The issues of complex adaptive systems and cooperative behaviour that are raised in the paper by Levin (2006), with a comment by Vincent (2006) adding the importance of backing up social norms with economic incentives, are of great significance to the prosperous development of society. Such insights can contribute to managing the global commons in a more sustainable manner and, in particular, the ecological life-support systems on which societal development ultimately depends. Progress in the interface between ecology, economics and other social sciences has been substantial during the past decades, and the new insights are shaping science and policy. The recent Millennium Ecosystem Assessment (http://www.millenniumassessment.org) is one example, stressing the significance of sustaining the capacity of the environment to generate ecosystem services and the conditions, trends and futures of this capacity.

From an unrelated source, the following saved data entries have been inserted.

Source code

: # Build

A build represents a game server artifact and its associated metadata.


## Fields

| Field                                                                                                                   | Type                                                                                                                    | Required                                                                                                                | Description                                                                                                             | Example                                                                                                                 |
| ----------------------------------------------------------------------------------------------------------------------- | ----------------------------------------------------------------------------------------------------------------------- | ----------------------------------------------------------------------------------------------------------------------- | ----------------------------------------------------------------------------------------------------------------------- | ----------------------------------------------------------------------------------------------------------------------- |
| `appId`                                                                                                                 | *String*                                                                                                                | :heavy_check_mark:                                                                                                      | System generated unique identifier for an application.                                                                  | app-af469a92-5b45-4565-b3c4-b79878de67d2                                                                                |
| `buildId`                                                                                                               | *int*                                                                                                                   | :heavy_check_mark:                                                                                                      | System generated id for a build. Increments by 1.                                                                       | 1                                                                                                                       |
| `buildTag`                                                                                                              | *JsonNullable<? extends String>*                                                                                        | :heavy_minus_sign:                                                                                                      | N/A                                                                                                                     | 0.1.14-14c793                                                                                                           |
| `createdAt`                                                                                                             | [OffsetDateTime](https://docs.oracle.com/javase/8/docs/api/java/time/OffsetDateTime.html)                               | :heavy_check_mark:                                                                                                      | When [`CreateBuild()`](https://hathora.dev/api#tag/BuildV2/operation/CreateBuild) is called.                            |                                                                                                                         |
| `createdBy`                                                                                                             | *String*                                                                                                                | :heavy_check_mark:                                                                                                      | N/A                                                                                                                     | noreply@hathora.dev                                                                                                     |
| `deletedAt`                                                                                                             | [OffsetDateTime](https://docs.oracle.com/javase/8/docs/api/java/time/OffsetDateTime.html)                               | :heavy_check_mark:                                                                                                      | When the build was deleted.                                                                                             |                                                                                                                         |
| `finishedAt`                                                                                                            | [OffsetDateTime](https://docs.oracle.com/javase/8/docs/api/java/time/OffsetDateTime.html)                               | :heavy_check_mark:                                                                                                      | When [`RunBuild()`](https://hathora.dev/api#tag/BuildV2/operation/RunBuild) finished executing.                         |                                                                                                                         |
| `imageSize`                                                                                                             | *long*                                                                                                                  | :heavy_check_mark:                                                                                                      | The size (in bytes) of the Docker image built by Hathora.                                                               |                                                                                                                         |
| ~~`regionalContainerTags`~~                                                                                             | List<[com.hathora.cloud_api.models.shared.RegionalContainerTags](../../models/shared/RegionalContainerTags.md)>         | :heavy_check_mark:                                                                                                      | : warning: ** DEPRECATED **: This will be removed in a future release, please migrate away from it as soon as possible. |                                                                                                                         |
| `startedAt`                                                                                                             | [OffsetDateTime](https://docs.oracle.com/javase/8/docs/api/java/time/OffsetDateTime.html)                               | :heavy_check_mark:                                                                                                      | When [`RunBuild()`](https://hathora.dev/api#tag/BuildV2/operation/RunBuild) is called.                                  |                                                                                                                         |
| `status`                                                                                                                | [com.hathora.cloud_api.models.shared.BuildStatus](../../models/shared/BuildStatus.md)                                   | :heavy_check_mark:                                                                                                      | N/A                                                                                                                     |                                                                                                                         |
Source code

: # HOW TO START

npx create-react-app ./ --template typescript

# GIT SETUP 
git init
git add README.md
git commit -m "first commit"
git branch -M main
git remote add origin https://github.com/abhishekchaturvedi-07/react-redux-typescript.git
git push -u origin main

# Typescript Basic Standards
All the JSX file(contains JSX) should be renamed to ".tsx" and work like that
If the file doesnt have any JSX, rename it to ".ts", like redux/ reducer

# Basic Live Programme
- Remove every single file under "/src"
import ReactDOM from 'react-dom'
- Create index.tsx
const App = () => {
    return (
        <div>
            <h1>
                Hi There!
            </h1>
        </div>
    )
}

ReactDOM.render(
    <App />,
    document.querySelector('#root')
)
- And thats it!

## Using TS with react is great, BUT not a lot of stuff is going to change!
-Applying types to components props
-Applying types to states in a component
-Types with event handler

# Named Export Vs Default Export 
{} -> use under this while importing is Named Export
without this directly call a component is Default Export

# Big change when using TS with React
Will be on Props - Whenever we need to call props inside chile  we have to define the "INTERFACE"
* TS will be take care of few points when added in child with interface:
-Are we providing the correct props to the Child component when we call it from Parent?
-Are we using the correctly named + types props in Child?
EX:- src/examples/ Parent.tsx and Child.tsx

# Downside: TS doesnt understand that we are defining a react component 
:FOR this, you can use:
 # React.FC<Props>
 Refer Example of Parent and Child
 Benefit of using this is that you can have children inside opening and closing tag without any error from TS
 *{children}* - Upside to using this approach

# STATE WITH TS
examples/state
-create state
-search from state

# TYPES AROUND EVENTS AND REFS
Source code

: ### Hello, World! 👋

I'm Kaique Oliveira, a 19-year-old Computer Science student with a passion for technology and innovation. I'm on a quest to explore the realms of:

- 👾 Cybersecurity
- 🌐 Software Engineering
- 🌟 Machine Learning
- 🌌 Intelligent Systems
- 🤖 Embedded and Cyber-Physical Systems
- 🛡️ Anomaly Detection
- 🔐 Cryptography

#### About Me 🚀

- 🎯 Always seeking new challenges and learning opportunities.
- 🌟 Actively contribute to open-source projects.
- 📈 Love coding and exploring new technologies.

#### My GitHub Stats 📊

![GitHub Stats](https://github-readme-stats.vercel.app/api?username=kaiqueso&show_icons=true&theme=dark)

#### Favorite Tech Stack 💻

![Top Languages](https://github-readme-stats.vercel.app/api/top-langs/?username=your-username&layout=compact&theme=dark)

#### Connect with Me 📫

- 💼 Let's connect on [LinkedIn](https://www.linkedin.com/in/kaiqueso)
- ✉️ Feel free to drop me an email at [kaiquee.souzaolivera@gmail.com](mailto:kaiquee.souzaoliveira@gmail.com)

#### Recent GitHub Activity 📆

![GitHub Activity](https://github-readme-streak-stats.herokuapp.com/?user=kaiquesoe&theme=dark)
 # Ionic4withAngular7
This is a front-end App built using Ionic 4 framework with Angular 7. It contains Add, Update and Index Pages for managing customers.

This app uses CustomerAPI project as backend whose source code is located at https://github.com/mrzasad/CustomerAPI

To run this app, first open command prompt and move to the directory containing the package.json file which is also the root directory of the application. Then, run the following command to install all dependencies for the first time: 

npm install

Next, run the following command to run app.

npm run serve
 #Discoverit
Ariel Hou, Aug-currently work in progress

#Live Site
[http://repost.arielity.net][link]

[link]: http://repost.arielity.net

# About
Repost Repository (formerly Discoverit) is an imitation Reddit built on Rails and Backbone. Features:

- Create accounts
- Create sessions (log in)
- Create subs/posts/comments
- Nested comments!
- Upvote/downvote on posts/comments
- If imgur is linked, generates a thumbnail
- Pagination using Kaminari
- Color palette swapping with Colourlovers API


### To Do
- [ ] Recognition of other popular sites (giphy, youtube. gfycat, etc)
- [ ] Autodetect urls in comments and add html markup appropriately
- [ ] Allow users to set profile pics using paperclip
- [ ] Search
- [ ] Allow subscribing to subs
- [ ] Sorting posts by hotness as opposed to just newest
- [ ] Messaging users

The recognition is spreading that many ‘disciplinary maps’ only partially capture the understanding we need to interpret the dynamic world that we live in (e.g. Ludwig et al. 2001). New and better maps are required in the attempt at integrative science for real world sustainability, and three general features are increasingly emphasized in this context; First, social and ecological systems are deeply interconnected and co-evolving across spatial and temporal scales. It has proven difficult to truly understand ecosystem dynamics and the ability to generate services without accounting for the human dimension that shapes and is shaped by nature. Doing the natural science first, with the social dimension added on later in the processes, misses essential feedbacks of complex adaptive social–ecological systems. The same is true for social sustainability. Despite a vast literature on the social dimension of resource and environmental management, studies have often focused on the social domain only, treating the ecosystem largely as a black box, assuming that, if the social system performs adaptively or is well organized institutionally, it will also manage ecosystems in a sustainable fashion. A human society may show great ability to cope with change and adapt if analysed only through the social dimension lens. But, such an adaptation may be at the expense of changes in the capacity of ecosystems to sustain the adaptation and may generate traps and breakpoints in social–ecological systems (Berkes et al. 2003; Walker and Meyers 2004).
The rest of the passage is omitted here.